Informed Attributes:
The anti-Snape enchantments at 12 Grimmauld Place are soooo scary.

Ken and Andrew's Rule of Plot Holes:
Protective enchantments. Can they or can they not keep Death Eaters at bay? Alas, the answer depends on plot needs.

Nut o' Fun:
Draco! Wheeee! Though it wasn't so much fun for him, poor baby.

Selling Wood:
Harry emotes. Again.

Final score: 5.

Date: 2008-08-31 07:17 pm (UTC)
ext_6866: (Blobs of ink)
From: [identity profile] sistermagpie.livejournal.com
Ah, those ever-changing enchantments that can be totally unbreakable and then not on a whim. Along with wondering why the Potters weren't protected by them there's the question of why Harry wouldn't have been just as safe growing up with people like the Weasleys with enchantments. Oh right, then he would have been a pampered prince. Like Percy.

I love that Hermione not only has to do all the laundry and make all the arrangements and pack everything and figure everything out but she's got to finance the trip with her own damn money. Even though Harry's got a vault full of goal. Could it be more obvious that Hermione is their mom?

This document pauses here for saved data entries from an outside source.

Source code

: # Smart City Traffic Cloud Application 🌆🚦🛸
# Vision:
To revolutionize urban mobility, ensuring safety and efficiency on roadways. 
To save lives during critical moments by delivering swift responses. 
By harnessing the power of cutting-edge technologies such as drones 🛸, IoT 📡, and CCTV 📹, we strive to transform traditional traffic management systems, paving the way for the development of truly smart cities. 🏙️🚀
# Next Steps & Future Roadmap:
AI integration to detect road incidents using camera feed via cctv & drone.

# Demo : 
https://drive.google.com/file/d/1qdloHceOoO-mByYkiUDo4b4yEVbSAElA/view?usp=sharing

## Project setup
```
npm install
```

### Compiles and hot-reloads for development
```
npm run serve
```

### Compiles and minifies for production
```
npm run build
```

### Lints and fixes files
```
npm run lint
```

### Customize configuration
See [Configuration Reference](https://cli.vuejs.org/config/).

Seriously, Wizard life is so weirdly stunted. Imagine being Harry's age and not immediately wondering what you were going to do about money for a year.

Harry thinks of Ginny as family. Not a good idea to marry somebody you love like a sister, Harry. Or even your best friend's sister.

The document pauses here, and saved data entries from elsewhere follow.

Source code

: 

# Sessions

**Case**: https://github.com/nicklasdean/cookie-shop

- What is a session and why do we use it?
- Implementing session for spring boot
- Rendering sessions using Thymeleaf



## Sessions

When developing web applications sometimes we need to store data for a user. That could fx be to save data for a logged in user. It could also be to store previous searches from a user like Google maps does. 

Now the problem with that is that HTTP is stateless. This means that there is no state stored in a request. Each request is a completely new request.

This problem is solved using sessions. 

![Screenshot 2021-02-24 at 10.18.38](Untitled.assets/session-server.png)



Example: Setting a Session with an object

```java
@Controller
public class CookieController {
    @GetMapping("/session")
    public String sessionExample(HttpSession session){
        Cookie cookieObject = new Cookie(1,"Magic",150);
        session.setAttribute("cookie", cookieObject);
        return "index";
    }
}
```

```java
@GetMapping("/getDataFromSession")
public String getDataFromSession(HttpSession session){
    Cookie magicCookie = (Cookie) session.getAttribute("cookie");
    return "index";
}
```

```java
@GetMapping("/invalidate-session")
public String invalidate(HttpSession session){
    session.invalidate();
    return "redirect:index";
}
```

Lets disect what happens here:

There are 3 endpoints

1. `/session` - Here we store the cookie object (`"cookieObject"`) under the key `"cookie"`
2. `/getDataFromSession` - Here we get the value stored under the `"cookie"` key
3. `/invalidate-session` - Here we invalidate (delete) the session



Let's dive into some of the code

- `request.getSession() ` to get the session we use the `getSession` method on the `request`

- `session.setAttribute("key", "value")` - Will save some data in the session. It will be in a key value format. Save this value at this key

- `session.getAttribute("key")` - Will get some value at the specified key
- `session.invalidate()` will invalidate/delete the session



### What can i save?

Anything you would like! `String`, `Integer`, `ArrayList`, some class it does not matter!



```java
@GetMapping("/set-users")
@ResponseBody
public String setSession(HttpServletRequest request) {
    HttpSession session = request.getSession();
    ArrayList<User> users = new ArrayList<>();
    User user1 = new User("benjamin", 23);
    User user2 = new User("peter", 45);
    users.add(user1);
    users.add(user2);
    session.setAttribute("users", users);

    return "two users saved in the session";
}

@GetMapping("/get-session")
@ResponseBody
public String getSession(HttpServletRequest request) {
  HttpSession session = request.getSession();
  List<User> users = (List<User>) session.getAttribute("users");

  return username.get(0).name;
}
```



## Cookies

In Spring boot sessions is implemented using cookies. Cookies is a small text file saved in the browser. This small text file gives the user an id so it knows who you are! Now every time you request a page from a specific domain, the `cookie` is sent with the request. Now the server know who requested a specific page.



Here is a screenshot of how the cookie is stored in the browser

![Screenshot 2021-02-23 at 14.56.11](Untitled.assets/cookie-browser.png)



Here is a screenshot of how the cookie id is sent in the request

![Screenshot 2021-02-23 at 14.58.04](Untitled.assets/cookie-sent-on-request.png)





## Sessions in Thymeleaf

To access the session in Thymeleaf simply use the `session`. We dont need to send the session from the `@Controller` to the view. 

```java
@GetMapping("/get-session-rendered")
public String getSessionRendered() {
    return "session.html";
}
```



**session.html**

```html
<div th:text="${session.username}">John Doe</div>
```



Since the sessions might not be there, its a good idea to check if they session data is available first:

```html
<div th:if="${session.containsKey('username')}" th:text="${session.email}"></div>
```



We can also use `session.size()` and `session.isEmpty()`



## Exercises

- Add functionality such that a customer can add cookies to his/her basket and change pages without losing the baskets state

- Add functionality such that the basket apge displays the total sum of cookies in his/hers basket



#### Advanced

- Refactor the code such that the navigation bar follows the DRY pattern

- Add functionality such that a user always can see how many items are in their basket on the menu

What on earth was the point of all that "saying Voldemort's name means you're brave!" Just to turn it into "saying Voldemort's name makes you stupid?" Two books ago I might have thought this was building up to an actual theme of too much braver=stupidity.

Was Moody expecting Snape to send Shaggy to break into Grimmauld Place? Because he and Scooby are about the only people who would run from that alarm system. It's like the SNEAK hex. It doesn't actually prevent anybody from coming in or capture them.

How is Draco doing a Crucio when he clearly doesn't want to do it? Is the other person faking it? Not only did we hear the "you have to mean it" in OotP, we hear it referenced again at the end of this book. I get that Harry is cooler than Draco for being able to torture (Draco's cowardly), but how does he do it at all? It's like there are two parallel storylines about this curse. One's about how Harry does them the best because he means them and Crabbe and Goyle are evil because they mean them. In the other Neville refuses gallantly to do one when pushed as if he could and Draco does one when commanded as if he can.





Date: 2008-09-01 06:13 pm (UTC)
From: [identity profile] tdotm.livejournal.com
Re: Hermione paying for everything, despite Harry inheriting TWO large fortunes:-

I’m sure this is because Harry has no idea of how muggle money works….er, no, I mean it's because Ron couldn’t contribute financially, so Harry was just trying to make him feel less uncomfortable. That’s it - definitely because Harry was being sympathetic to Ron’s potential embarrassment, *not* because he’s an appalling combination of entitled and brain dead, no sir!

After all, McGonagall herself pointed out how ‘gallant’ our hero is. I don’t want to hear any sarcastic comments about Unforgiveable Curses costing no money, either.

Saying/Not saying Voldemort:-

It started with Dumbles making a perfectly sensible soundbite. I mean comment. Then became a way of showing how brave the heroic Harry and unbearably self-satisfied Hermione were compared to everyone else. Harry just used the name. Hermione insisted that everyone else should because *she'd* mastered it. Cow. Ignoring the fact that H & H had only walked into this world a few years before, whereas the purebloods had been taught, from birth, by their parents, that the name would bring Voldemort to their door.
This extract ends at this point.